Campaign finance insanity and the Supreme Court

         The Supreme Court heard yet another round of oral arguments April 25th on the ever-perplexing subject of so-called “campaign financing reform” – the efforts by Congress and the Federal Election Commission (FEC) to establish rules to limit, in the pet phrase of supporters of these laws, “the corrupting influence of big money” on our electoral system. I was glad to see that recent Pulitzer Price winner Charlie Savage’s report in the Globe articulated my long-held position that these laws are not only unconstitutional violations of the First Amendment’s free speech guarantee, but also unenforceable and hopelessly indecipherable.

         Before the court this month is the disastrous McCain-Feingold Act of 2002, the most momentous and well-publicized, and also the most futile, of the many congressional efforts over the last thirty years to limit the extent to which money influences politics. In a 2003 decision that has been rightly derided by free speech advocates, the court by a vote of 5-4 upheld the constitutionality of the Act’s ban on “soft money” and on TV ads that mention a candidate for federal office within 60 days of a general election.

This time around, the court is debating McCain-Feingold’s exception for certain “issue” ads, which are not considered political endorsements when they do not specifically mention the name of a candidate. It’s difficult, if not impossible, to separate ads touting issues from ads touting pols who support those issues. The insanity of this murky attempted boundary is what has occupied an enormous amount of time of judges, bureaucrats, and lawyers – all without achieving any clarity. The constitutionality of this provision is being challenged by the nonprofit Wisconsin Right to Life, an anti-abortion group.  The FEC penalized the group last year for airing ads urging Wisconsinites to contact the state's two U.S. senators and tell them not to filibuster President Bush's judicial nominees. Because one of those senators, Democrat Russell Feingold (coincidentally, one of the campaign finance reforms act’s namesakes), was up for reelection, the group was told that the inclusion of Feingold’s name turned its grass-roots anti-abortion campaign into an "electioneering communication" that could not be legally aired before the election.

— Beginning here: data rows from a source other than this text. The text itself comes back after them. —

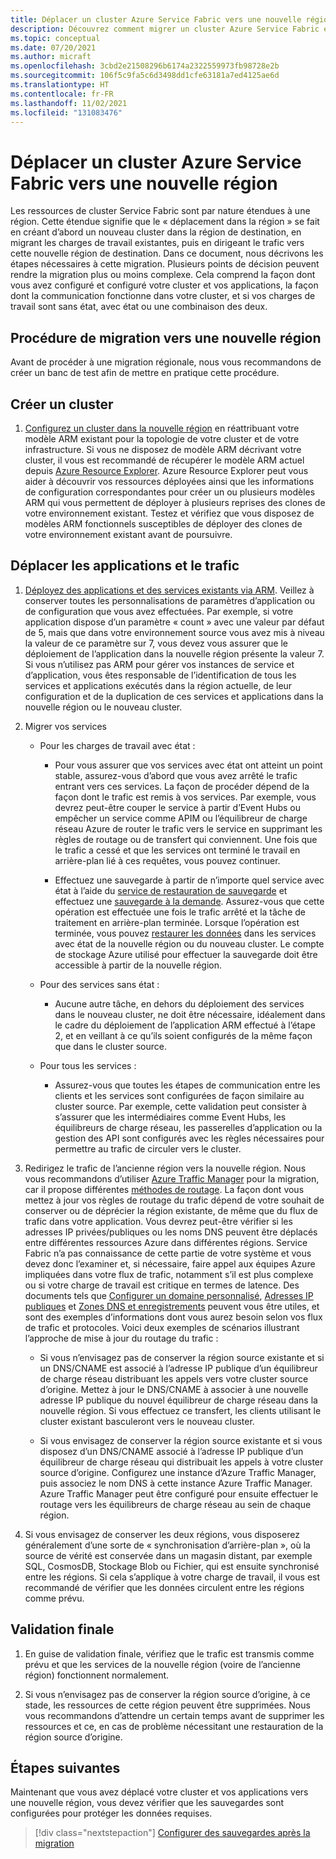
 ```yaml
---
title: Déplacer un cluster Azure Service Fabric vers une nouvelle région
description: Découvrez comment migrer un cluster Azure Service Fabric et des applications vers une autre région.
ms.topic: conceptual
ms.date: 07/20/2021
ms.author: micraft
ms.openlocfilehash: 3cbd2e21508296b6174a2322559973fb98728e2b
ms.sourcegitcommit: 106f5c9fa5c6d3498dd1cfe63181a7ed4125ae6d
ms.translationtype: HT
ms.contentlocale: fr-FR
ms.lasthandoff: 11/02/2021
ms.locfileid: "131083476"
---
```

# <a name="move-an-azure-service-fabric-cluster-to-a-new-region"></a>Déplacer un cluster Azure Service Fabric vers une nouvelle région

Les ressources de cluster Service Fabric sont par nature étendues à une région. Cette étendue signifie que le « déplacement dans la région » se fait en créant d’abord un nouveau cluster dans la région de destination, en migrant les charges de travail existantes, puis en dirigeant le trafic vers cette nouvelle région de destination. Dans ce document, nous décrivons les étapes nécessaires à cette migration. Plusieurs points de décision peuvent rendre la migration plus ou moins complexe. Cela comprend la façon dont vous avez configuré et configuré votre cluster et vos applications, la façon dont la communication fonctionne dans votre cluster, et si vos charges de travail sont sans état, avec état ou une combinaison des deux.  


## <a name="steps-to-follow-for-a-region-migration"></a>Procédure de migration vers une nouvelle région

Avant de procéder à une migration régionale, nous vous recommandons de créer un banc de test afin de mettre en pratique cette procédure. 

## <a name="create-new-cluster"></a>Créer un cluster
1. [Configurez un cluster dans la nouvelle région](./service-fabric-cluster-creation-via-arm.md#use-your-own-custom-template) en réattribuant votre modèle ARM existant pour la topologie de votre cluster et de votre infrastructure. Si vous ne disposez de modèle ARM décrivant votre cluster, il vous est recommandé de récupérer le modèle ARM actuel depuis [Azure Resource Explorer](https://resources.azure.com/). Azure Resource Explorer peut vous aider à découvrir vos ressources déployées ainsi que les informations de configuration correspondantes pour créer un ou plusieurs modèles ARM qui vous permettent de déployer à plusieurs reprises des clones de votre environnement existant. Testez et vérifiez que vous disposez de modèles ARM fonctionnels susceptibles de déployer des clones de votre environnement existant avant de poursuivre. 

## <a name="move-applications-and-traffic"></a>Déplacer les applications et le trafic
1. [Déployez des applications et des services existants via ARM](service-fabric-application-arm-resource.md). Veillez à conserver toutes les personnalisations de paramètres d’application ou de configuration que vous avez effectuées. Par exemple, si votre application dispose d’un paramètre « count » avec une valeur par défaut de 5, mais que dans votre environnement source vous avez mis à niveau la valeur de ce paramètre sur 7, vous devez vous assurer que le déploiement de l’application dans la nouvelle région présente la valeur 7. Si vous n’utilisez pas ARM pour gérer vos instances de service et d’application, vous êtes responsable de l’identification de tous les services et applications exécutés dans la région actuelle, de leur configuration et de la duplication de ces services et applications dans la nouvelle région ou le nouveau cluster. 

2. Migrer vos services  
   -  Pour les charges de travail avec état : 
      * <p>Pour vous assurer que vos services avec état ont atteint un point stable, assurez-vous d’abord que vous avez arrêté le trafic entrant vers ces services. La façon de procéder dépend de la façon dont le trafic est remis à vos services. Par exemple, vous devrez peut-être couper le service à partir d’Event Hubs ou empêcher un service comme APIM ou l’équilibreur de charge réseau Azure de router le trafic vers le service en supprimant les règles de routage ou de transfert qui conviennent. Une fois que le trafic a cessé et que les services ont terminé le travail en arrière-plan lié à ces requêtes, vous pouvez continuer. </p>
      
      * Effectuez une sauvegarde à partir de n’importe quel service avec état à l’aide du [service de restauration de sauvegarde](service-fabric-reliable-services-backup-restore.md) et effectuez une [sauvegarde à la demande](service-fabric-backup-restore-service-ondemand-backup.md). Assurez-vous que cette opération est effectuée une fois le trafic arrêté et la tâche de traitement en arrière-plan terminée. Lorsque l’opération est terminée, vous pouvez [restaurer les données](service-fabric-backup-restore-service-trigger-restore.md) dans les services avec état de la nouvelle région ou du nouveau cluster. Le compte de stockage Azure utilisé pour effectuer la sauvegarde doit être accessible à partir de la nouvelle région.

   -  Pour des services sans état : 
      * <p>Aucune autre tâche, en dehors du déploiement des services dans le nouveau cluster, ne doit être nécessaire, idéalement dans le cadre du déploiement de l’application ARM effectué à l’étape 2, et en veillant à ce qu’ils soient configurés de la même façon que dans le cluster source.</p>

   -  Pour tous les services :  
      * <p>Assurez-vous que toutes les étapes de communication entre les clients et les services sont configurées de façon similaire au cluster source. Par exemple, cette validation peut consister à s’assurer que les intermédiaires comme Event Hubs, les équilibreurs de charge réseau, les passerelles d’application ou la gestion des API sont configurés avec les règles nécessaires pour permettre au trafic de circuler vers le cluster.</p>  

3. Redirigez le trafic de l’ancienne région vers la nouvelle région. Nous vous recommandons d’utiliser [Azure Traffic Manager](../traffic-manager/traffic-manager-overview.md) pour la migration, car il propose différentes [méthodes de routage](../traffic-manager/traffic-manager-routing-methods.md). La façon dont vous mettez à jour vos règles de routage du trafic dépend de votre souhait de conserver ou de déprécier la région existante, de même que du flux de trafic dans votre application. Vous devrez peut-être vérifier si les adresses IP privées/publiques ou les noms DNS peuvent être déplacés entre différentes ressources Azure dans différentes régions. Service Fabric n’a pas connaissance de cette partie de votre système et vous devez donc l’examiner et, si nécessaire, faire appel aux équipes Azure impliquées dans votre flux de trafic, notamment s’il est plus complexe ou si votre charge de travail est critique en termes de latence. Des documents tels que [Configurer un domaine personnalisé](../api-management/configure-custom-domain.md), [Adresses IP publiques](../virtual-network/ip-services/public-ip-addresses.md) et [Zones DNS et enregistrements](../dns/dns-zones-records.md) peuvent vous être utiles, et sont des exemples d’informations dont vous aurez besoin selon vos flux de trafic et protocoles. Voici deux exemples de scénarios illustrant l’approche de mise à jour du routage du trafic :  
   * Si vous n’envisagez pas de conserver la région source existante et si un DNS/CNAME est associé à l’adresse IP publique d’un équilibreur de charge réseau distribuant les appels vers votre cluster source d’origine. Mettez à jour le DNS/CNAME à associer à une nouvelle adresse IP publique du nouvel équilibreur de charge réseau dans la nouvelle région. Si vous effectuez ce transfert, les clients utilisant le cluster existant basculeront vers le nouveau cluster. 
  
   * Si vous envisagez de conserver la région source existante et si vous disposez d’un DNS/CNAME associé à l’adresse IP publique d’un équilibreur de charge réseau qui distribuait les appels à votre cluster source d’origine. Configurez une instance d’Azure Traffic Manager, puis associez le nom DNS à cette instance Azure Traffic Manager. Azure Traffic Manager peut être configuré pour ensuite effectuer le routage vers les équilibreurs de charge réseau au sein de chaque région. 

4. Si vous envisagez de conserver les deux régions, vous disposerez généralement d’une sorte de « synchronisation d’arrière-plan », où la source de vérité est conservée dans un magasin distant, par exemple SQL, CosmosDB, Stockage Blob ou Fichier, qui est ensuite synchronisé entre les régions. Si cela s’applique à votre charge de travail, il vous est recommandé de vérifier que les données circulent entre les régions comme prévu.  

## <a name="final-validation"></a>Validation finale
1. En guise de validation finale, vérifiez que le trafic est transmis comme prévu et que les services de la nouvelle région (voire de l’ancienne région) fonctionnent normalement. 

2. Si vous n’envisagez pas de conserver la région source d’origine, à ce stade, les ressources de cette région peuvent être supprimées. Nous vous recommandons d’attendre un certain temps avant de supprimer les ressources et ce, en cas de problème nécessitant une restauration de la région source d’origine.  

## <a name="next-steps"></a>Étapes suivantes
Maintenant que vous avez déplacé votre cluster et vos applications vers une nouvelle région, vous devez vérifier que les sauvegardes sont configurées pour protéger les données requises.

> [!div class="nextstepaction"]
> [Configurer des sauvegardes après la migration](service-fabric-backuprestoreservice-quickstart-azurecluster.md)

          As the Wisconsin Right to Life example proves, the McCain-Feingold act, although well-intentioned, clearly tramples on one of the most fundamentally important guarantees of the Constitution: the right for a citizen to criticize one’s government and to petition for what the First Amendment calls “a redress of grievances.” In my view, there needs to be a major shift in the debate over fair elections and a newfound emphasis on restoring some sense of voter and candidate equality and access to the system without sacrificing free speech. Lawmakers should repeal campaign financing restrictions and instead institute a modest system of public financing of campaigns. Every candidate who demonstrates his or her credibility by collecting enough signatures would be eligible for public money to run a campaign. The American Civil Liberties Union has been proposing a system like this for decades, thus far to no avail. What the current system has gotten us is not a diminution in the role of money in politics – that would be simply impossible to achieve in a free society – but, rather, a system where the benefits of incumbency are huge because current officeholders have so much more access to money and to the news media than do the challengers. If we want to throw the bums out, we need to open up the system by getting rid of McCain-Feingold and other such ill-considered and unconstitutional restrictions on the free speech rights of the electorate.

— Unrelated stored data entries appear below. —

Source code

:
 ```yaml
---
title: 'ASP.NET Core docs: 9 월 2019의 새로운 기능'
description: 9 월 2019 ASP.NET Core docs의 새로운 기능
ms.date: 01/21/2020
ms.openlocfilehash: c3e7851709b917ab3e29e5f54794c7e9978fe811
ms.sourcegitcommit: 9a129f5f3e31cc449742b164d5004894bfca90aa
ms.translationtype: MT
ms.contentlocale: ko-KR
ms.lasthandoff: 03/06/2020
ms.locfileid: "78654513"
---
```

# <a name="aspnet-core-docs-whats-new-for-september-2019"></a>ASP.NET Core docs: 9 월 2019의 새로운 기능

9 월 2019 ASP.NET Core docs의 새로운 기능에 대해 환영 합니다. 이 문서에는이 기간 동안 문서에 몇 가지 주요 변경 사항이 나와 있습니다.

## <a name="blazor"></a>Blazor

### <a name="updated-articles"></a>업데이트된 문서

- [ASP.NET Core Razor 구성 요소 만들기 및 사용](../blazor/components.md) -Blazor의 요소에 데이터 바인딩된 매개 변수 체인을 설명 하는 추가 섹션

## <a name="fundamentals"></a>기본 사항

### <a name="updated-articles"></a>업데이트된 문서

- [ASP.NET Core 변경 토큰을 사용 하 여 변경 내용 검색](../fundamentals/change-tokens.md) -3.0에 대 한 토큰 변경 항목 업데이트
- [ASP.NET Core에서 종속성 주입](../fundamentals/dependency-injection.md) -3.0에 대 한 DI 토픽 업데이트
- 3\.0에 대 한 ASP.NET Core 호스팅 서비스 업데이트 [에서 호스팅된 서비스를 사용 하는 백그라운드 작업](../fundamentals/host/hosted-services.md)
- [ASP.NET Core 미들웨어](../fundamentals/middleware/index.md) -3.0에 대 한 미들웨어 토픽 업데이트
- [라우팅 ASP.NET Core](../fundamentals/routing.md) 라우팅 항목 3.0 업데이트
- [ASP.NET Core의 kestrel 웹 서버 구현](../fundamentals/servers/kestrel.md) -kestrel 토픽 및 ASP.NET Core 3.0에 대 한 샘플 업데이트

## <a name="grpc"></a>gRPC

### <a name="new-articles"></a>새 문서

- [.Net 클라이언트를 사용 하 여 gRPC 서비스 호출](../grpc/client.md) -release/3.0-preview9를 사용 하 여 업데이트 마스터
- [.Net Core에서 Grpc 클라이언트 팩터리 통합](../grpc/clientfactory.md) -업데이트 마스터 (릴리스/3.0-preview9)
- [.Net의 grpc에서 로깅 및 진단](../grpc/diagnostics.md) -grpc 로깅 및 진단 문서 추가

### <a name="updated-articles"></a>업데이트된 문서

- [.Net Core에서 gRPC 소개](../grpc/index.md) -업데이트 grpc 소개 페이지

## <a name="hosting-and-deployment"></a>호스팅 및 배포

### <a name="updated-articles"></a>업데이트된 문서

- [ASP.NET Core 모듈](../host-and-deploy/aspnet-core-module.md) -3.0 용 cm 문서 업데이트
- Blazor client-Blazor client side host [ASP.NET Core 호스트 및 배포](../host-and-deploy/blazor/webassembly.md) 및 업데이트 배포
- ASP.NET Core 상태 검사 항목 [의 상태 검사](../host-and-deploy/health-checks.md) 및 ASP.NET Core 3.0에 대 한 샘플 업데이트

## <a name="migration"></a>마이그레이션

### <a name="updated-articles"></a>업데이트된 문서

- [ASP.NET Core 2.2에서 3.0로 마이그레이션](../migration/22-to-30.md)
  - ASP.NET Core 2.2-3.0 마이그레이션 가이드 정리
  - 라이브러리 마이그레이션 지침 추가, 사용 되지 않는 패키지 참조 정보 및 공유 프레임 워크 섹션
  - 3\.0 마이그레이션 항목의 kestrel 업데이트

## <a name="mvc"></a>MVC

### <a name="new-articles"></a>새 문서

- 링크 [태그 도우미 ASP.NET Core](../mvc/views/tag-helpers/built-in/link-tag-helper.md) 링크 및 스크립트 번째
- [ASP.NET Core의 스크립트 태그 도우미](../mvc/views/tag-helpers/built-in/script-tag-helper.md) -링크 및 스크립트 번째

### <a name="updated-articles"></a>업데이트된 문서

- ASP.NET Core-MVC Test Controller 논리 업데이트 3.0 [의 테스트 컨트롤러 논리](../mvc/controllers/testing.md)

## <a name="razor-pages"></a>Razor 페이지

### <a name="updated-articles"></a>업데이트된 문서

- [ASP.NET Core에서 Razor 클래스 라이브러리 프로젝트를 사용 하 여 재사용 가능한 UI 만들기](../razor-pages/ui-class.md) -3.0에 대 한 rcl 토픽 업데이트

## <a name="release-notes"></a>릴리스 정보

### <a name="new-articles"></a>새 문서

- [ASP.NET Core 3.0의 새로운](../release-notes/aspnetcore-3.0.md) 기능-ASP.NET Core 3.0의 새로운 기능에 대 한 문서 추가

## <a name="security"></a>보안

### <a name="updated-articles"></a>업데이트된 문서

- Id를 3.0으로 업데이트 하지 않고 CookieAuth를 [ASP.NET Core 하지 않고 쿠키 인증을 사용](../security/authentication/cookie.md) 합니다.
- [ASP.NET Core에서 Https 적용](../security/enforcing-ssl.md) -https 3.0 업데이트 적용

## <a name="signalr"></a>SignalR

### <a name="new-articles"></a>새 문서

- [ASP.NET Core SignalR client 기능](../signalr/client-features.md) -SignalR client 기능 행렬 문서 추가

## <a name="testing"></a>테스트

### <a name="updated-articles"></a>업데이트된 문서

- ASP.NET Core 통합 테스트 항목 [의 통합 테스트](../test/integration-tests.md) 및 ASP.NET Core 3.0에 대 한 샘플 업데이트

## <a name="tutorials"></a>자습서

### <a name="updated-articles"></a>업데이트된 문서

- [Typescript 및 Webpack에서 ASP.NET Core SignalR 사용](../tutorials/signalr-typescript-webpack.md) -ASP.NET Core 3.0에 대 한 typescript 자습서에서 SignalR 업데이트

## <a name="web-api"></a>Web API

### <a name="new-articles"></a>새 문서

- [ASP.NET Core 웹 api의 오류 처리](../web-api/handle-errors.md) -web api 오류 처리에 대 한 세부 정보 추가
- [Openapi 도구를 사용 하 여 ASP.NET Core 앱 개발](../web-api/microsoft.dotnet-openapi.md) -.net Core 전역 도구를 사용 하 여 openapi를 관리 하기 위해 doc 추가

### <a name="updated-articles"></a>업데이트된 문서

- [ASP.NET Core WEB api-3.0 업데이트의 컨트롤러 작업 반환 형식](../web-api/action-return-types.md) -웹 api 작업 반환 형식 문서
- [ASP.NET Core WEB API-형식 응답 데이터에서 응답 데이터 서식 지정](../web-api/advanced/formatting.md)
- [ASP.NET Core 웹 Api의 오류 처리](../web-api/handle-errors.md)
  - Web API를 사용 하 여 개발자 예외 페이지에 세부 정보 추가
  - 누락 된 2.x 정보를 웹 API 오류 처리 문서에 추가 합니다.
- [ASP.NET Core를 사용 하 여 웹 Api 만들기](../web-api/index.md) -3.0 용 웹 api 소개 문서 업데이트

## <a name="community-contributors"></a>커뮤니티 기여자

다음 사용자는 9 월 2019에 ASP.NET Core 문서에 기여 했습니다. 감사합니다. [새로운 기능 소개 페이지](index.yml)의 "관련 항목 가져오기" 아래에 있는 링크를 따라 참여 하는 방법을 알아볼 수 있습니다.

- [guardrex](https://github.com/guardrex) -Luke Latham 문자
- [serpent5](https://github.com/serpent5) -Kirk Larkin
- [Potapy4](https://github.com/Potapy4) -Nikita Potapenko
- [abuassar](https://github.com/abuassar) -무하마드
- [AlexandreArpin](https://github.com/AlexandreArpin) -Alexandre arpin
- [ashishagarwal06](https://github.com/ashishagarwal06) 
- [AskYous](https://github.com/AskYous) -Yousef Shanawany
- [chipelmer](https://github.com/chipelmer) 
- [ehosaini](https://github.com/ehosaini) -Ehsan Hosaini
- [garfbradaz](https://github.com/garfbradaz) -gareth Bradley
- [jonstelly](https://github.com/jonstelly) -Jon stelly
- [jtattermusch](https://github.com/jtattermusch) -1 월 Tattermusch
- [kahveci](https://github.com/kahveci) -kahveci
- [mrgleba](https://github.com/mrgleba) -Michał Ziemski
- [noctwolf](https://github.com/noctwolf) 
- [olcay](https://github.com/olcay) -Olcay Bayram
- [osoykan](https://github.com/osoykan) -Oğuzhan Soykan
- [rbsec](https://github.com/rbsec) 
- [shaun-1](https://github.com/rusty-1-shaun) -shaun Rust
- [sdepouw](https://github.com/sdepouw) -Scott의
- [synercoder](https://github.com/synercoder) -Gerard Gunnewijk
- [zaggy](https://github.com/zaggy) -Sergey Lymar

 Meanwhile, Congress should abandon this absurd notion that support for issues and support for candidates can, or should, be separated. Citizens and political groups should be able to vocally support candidates however they see fit.. Let free speech and fair elections both flourish.

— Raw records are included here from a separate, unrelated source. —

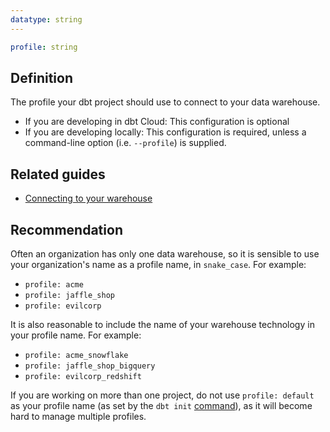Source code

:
```yaml
---
datatype: string
---
```

<File name='dbt_project.yml'>

```yml
profile: string
```

</File>

## Definition
The profile your dbt project should use to connect to your data warehouse.
* If you are developing in dbt Cloud: This configuration is optional
* If you are developing locally: This configuration is required, unless a command-line option (i.e. `--profile`) is supplied.

## Related guides
* [Connecting to your warehouse](docs/dbt-cli/configure-your-profile.md)

## Recommendation
Often an organization has only one data warehouse, so it is sensible to use your organization's name as a profile name, in `snake_case`. For example:
* `profile: acme`
* `profile: jaffle_shop`
* `profile: evilcorp`

It is also reasonable to include the name of your warehouse technology in your profile name. For example:
* `profile: acme_snowflake`
* `profile: jaffle_shop_bigquery`
* `profile: evilcorp_redshift`

If you are working on more than one project, do not use `profile: default` as your profile name (as set by the `dbt init` [command](init)), as it will become hard to manage multiple profiles.
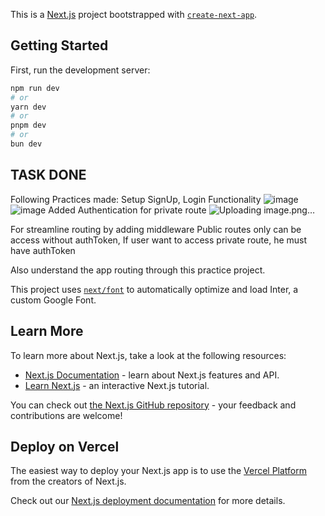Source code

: This is a [Next.js](https://nextjs.org/) project bootstrapped with [`create-next-app`](https://github.com/vercel/next.js/tree/canary/packages/create-next-app).

## Getting Started

First, run the development server:

```bash
npm run dev
# or
yarn dev
# or
pnpm dev
# or
bun dev
```

## TASK DONE

Following Practices made:
Setup SignUp, Login Functionality
![image](https://github.com/Sajidhussain1234/nextjs-practice-project/assets/90509117/1af74d29-61a3-461e-b95a-b663177b008a) ![image](https://github.com/Sajidhussain1234/nextjs-practice-project/assets/90509117/e0e29ac1-e125-4d9a-b212-cdfa8dee93a5) 
Added Authentication for private route
![Uploading image.png…]()

For streamline routing by adding middleware
Public routes only can be access without authToken, If user want to access private route, he must have authToken

Also understand the app routing through this practice project.

This project uses [`next/font`](https://nextjs.org/docs/basic-features/font-optimization) to automatically optimize and load Inter, a custom Google Font.

## Learn More

To learn more about Next.js, take a look at the following resources:

- [Next.js Documentation](https://nextjs.org/docs) - learn about Next.js features and API.
- [Learn Next.js](https://nextjs.org/learn) - an interactive Next.js tutorial.

You can check out [the Next.js GitHub repository](https://github.com/vercel/next.js/) - your feedback and contributions are welcome!

## Deploy on Vercel

The easiest way to deploy your Next.js app is to use the [Vercel Platform](https://vercel.com/new?utm_medium=default-template&filter=next.js&utm_source=create-next-app&utm_campaign=create-next-app-readme) from the creators of Next.js.

Check out our [Next.js deployment documentation](https://nextjs.org/docs/deployment) for more details.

When rules are written to cut off money in one arena, that money inevitably finds its way into the electoral system through a back door. It’s a constant game of cat-and-mouse. Only a strictly enforced publicly funded campaign system could put this tiresome game to an end and, incidentally, put some of the army of campaign finance lawyers out of business.

        We have had some form of campaign finance restrictions for many decades, with the restrictions becoming stricter and stricter with each attempt at “reform.” In order to assess the impact of this effort to “wring big money out of politics,” one has simply to compare the quality of our politics, our political discourse, and our office-holders, with each passing decade. I rest my case.